Two days ago, one of my closest friends found out her 25-week-old unborn baby had passed away. Yesterday, with her husband beside the bed, she delivered his body and named him Jonathan. When I and a few other people close to them went to visit and conduct a small prayer ceremony, they let us see him. Jonathan looked like a small, wrinkled doll, with his mother's lips and his father's nose, fingers perfectly formed (and incredibly tiny fingernails), and arms thinner than pencils. He was beautiful.

They'll go on to have many more children, but we will never forget their firstborn, their little saint, who is now in Heaven, watching over and praying for them.

Friday, May 18, 2012

I know I'm a month and a half late, but baby Jack is finally here! Weighing in at a healthy 7lbs 8oz and 19 1/2 inches long, he was born at 3:01am on April 2nd. The first month left me kind of shell-shocked, but I'm beginning to peek cautiously over the edge and look about me again. He's already so big (13lbs as of yesterday)! He just started smiling and even laughing a little and he's so alert now. It just melts my heart to see him smile when he sees me. =3

Monday, February 13, 2012

Right now!

I am so ready to get this baby out of me.

Sunday, January 22, 2012

Back Home

I'm finally out of North Carolina. I moved back home to Michigan around Christmas (take my word for it, never move around the holidays), EJ's back in NC waiting to deploy, and I'm just trying to reconnect with my old friends before I no longer have any time for myself. One of them hosts a weekly Yarn Group in her home, which I'm attending tonight. Seriously, I still have Christmas scarves that need to be finished. This'll be great. (^_^)

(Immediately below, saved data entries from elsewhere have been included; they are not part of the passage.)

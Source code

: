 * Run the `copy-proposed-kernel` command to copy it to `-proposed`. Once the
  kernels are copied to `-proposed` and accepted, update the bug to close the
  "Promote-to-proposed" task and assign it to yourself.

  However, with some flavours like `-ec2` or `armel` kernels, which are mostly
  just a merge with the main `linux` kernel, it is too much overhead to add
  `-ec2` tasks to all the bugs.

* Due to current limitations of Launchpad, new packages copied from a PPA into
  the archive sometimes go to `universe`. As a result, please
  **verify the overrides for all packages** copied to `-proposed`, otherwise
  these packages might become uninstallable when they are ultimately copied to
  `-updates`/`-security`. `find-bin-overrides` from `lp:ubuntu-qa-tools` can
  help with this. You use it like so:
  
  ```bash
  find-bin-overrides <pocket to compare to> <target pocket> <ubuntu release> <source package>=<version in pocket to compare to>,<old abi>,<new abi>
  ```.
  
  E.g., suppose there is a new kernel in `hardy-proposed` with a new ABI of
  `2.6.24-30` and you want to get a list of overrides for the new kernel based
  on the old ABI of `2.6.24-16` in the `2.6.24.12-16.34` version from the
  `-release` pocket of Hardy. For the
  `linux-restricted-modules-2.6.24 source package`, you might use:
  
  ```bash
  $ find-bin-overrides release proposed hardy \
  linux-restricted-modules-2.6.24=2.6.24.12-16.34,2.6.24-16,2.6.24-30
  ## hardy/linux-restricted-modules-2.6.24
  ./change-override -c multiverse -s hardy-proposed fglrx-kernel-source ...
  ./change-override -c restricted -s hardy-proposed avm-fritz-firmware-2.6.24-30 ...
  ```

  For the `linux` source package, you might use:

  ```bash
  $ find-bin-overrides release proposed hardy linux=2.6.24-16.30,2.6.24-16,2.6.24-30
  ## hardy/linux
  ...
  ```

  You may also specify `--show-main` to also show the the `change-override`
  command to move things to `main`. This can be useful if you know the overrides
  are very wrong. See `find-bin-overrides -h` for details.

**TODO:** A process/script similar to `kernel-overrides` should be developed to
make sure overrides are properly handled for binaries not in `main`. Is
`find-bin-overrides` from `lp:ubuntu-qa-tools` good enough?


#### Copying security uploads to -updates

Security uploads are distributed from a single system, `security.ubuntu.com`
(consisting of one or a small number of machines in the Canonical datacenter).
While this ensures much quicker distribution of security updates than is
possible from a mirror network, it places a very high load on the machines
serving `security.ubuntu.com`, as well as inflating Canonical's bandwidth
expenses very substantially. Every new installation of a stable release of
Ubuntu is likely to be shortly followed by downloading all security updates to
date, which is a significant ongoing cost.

Despite being home for almost a month, I haven't had that many opportunities to attend the local Orthodox church in town. Today was only my second time and it was the first time I could actually stay and chat with people. The Presvytera was so funny. I didn't recognize her accent, I'm assuming Greek, and she latched onto me as soon as she saw a new face and began introducing me to people left and right. "This is Maria! This is Janie! This is Michelle! This is Janie's husband! North Carolina is too hot and humid, I prefer it here." (No argument there.) I had to chuckle after I left, because there's no way I'll remember more than a few people without further reintroductions, I can't even remember Presvytera's name. However, she also explained how to proceed with Jack's baptism after he's born ("You must pick Godmother! I recommend Michelle. Of course, there's Janie and Maria, but I prefer Michelle."), so I now have a slightly Greek-flavored to-do list in my head. Mmm, yummy.

The family dog is staring at me forlornly. It was strange at first, having a canine in the house who wasn't Max, especially another Brittany, but she's grown on me. Lucy has her own personality, of course, and slightly different physical characteristics: her feet turn out, whereas Max's always faced forward, her ears are ever so slightly lower, she's liver colored instead of red, and, obviously, isn't a boy dog, but I'm learning. I like her. It's a good start.

I suppose that's enough for now. Peace!